[WORK TASK] Restate word for word the opening line of the data below and every line after it until the line with "以为昨天晚上10点播，然后屁颠屁颠地去等，结果发现一堆loli控搞错了时间，太草生了 ...</blockquote>", that line too, but not the pictures.

START DATA IN THIS EXERCISE

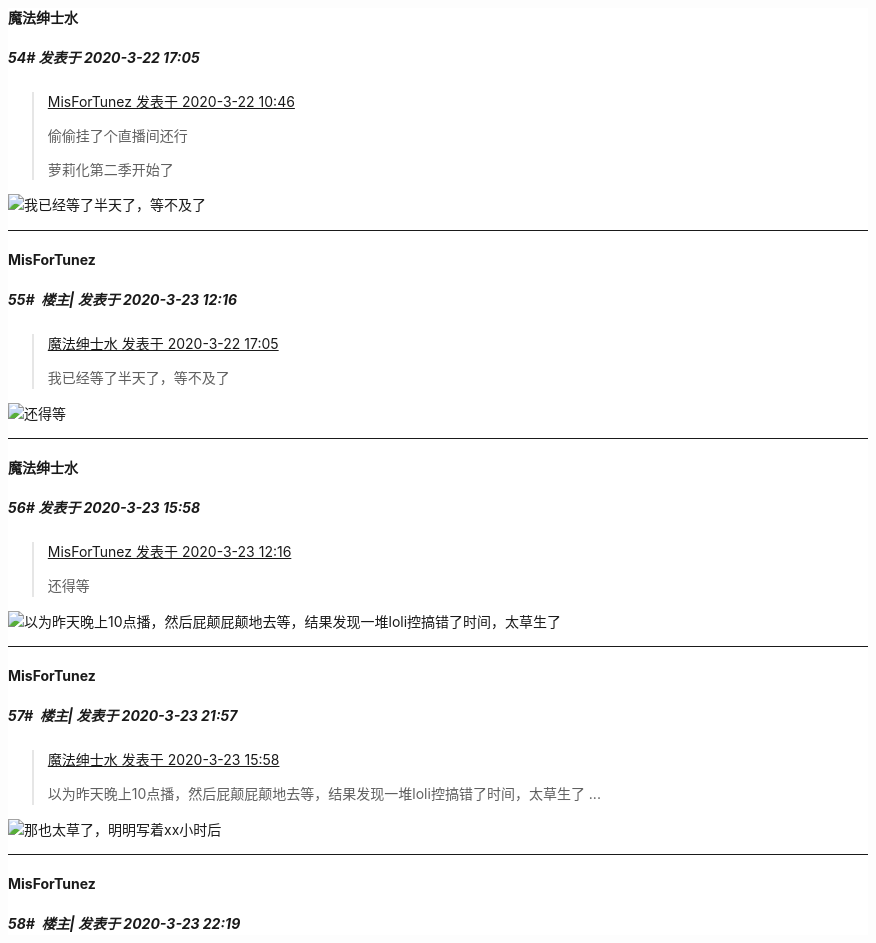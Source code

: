 ####  魔法绅士水  
##### 54#       发表于 2020-3-22 17:05


<blockquote><a href="httphttps://bbs.saraba1st.com/2b/forum.php?mod=redirect&amp;goto=findpost&amp;pid=46830411&amp;ptid=1914908" target="_blank">MisForTunez 发表于 2020-3-22 10:46</a>

偷偷挂了个直播间还行

萝莉化第二季开始了</blockquote>
<img src="https://static.saraba1st.com/image/smiley/face2017/062.gif" referrerpolicy="no-referrer">我已经等了半天了，等不及了


-----

####  MisForTunez  
##### 55#         楼主| 发表于 2020-3-23 12:16


<blockquote><a href="httphttps://bbs.saraba1st.com/2b/forum.php?mod=redirect&amp;goto=findpost&amp;pid=46834537&amp;ptid=1914908" target="_blank">魔法绅士水 发表于 2020-3-22 17:05</a>

我已经等了半天了，等不及了</blockquote>
<img src="https://static.saraba1st.com/image/smiley/face2017/218.png" referrerpolicy="no-referrer">还得等


-----

####  魔法绅士水  
##### 56#       发表于 2020-3-23 15:58


<blockquote><a href="httphttps://bbs.saraba1st.com/2b/forum.php?mod=redirect&amp;goto=findpost&amp;pid=46843071&amp;ptid=1914908" target="_blank">MisForTunez 发表于 2020-3-23 12:16</a>

还得等</blockquote>
<img src="https://static.saraba1st.com/image/smiley/face2017/065.png" referrerpolicy="no-referrer">以为昨天晚上10点播，然后屁颠屁颠地去等，结果发现一堆loli控搞错了时间，太草生了


-----

####  MisForTunez  
##### 57#         楼主| 发表于 2020-3-23 21:57


<blockquote><a href="httphttps://bbs.saraba1st.com/2b/forum.php?mod=redirect&amp;goto=findpost&amp;pid=46845727&amp;ptid=1914908" target="_blank">魔法绅士水 发表于 2020-3-23 15:58</a>

以为昨天晚上10点播，然后屁颠屁颠地去等，结果发现一堆loli控搞错了时间，太草生了 ...</blockquote>
<img src="https://static.saraba1st.com/image/smiley/face2017/002.png" referrerpolicy="no-referrer">那也太草了，明明写着xx小时后


-----

####  MisForTunez  
##### 58#         楼主| 发表于 2020-3-23 22:19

END DATA IN THIS EXERCISE

[SOLUTION FOR THIS EXERCISE]
Source code

: ####  魔法绅士水  
##### 54#       发表于 2020-3-22 17:05


<blockquote><a href="httphttps://bbs.saraba1st.com/2b/forum.php?mod=redirect&amp;goto=findpost&amp;pid=46830411&amp;ptid=1914908" target="_blank">MisForTunez 发表于 2020-3-22 10:46</a>

偷偷挂了个直播间还行

萝莉化第二季开始了</blockquote>
<img src="https://static.saraba1st.com/image/smiley/face2017/062.gif" referrerpolicy="no-referrer">我已经等了半天了，等不及了


-----

####  MisForTunez  
##### 55#         楼主| 发表于 2020-3-23 12:16


<blockquote><a href="httphttps://bbs.saraba1st.com/2b/forum.php?mod=redirect&amp;goto=findpost&amp;pid=46834537&amp;ptid=1914908" target="_blank">魔法绅士水 发表于 2020-3-22 17:05</a>

我已经等了半天了，等不及了</blockquote>
<img src="https://static.saraba1st.com/image/smiley/face2017/218.png" referrerpolicy="no-referrer">还得等


-----

####  魔法绅士水  
##### 56#       发表于 2020-3-23 15:58


<blockquote><a href="httphttps://bbs.saraba1st.com/2b/forum.php?mod=redirect&amp;goto=findpost&amp;pid=46843071&amp;ptid=1914908" target="_blank">MisForTunez 发表于 2020-3-23 12:16</a>

还得等</blockquote>
<img src="https://static.saraba1st.com/image/smiley/face2017/065.png" referrerpolicy="no-referrer">以为昨天晚上10点播，然后屁颠屁颠地去等，结果发现一堆loli控搞错了时间，太草生了


-----

####  MisForTunez  
##### 57#         楼主| 发表于 2020-3-23 21:57


<blockquote><a href="httphttps://bbs.saraba1st.com/2b/forum.php?mod=redirect&amp;goto=findpost&amp;pid=46845727&amp;ptid=1914908" target="_blank">魔法绅士水 发表于 2020-3-23 15:58</a>

以为昨天晚上10点播，然后屁颠屁颠地去等，结果发现一堆loli控搞错了时间，太草生了 ...</blockquote>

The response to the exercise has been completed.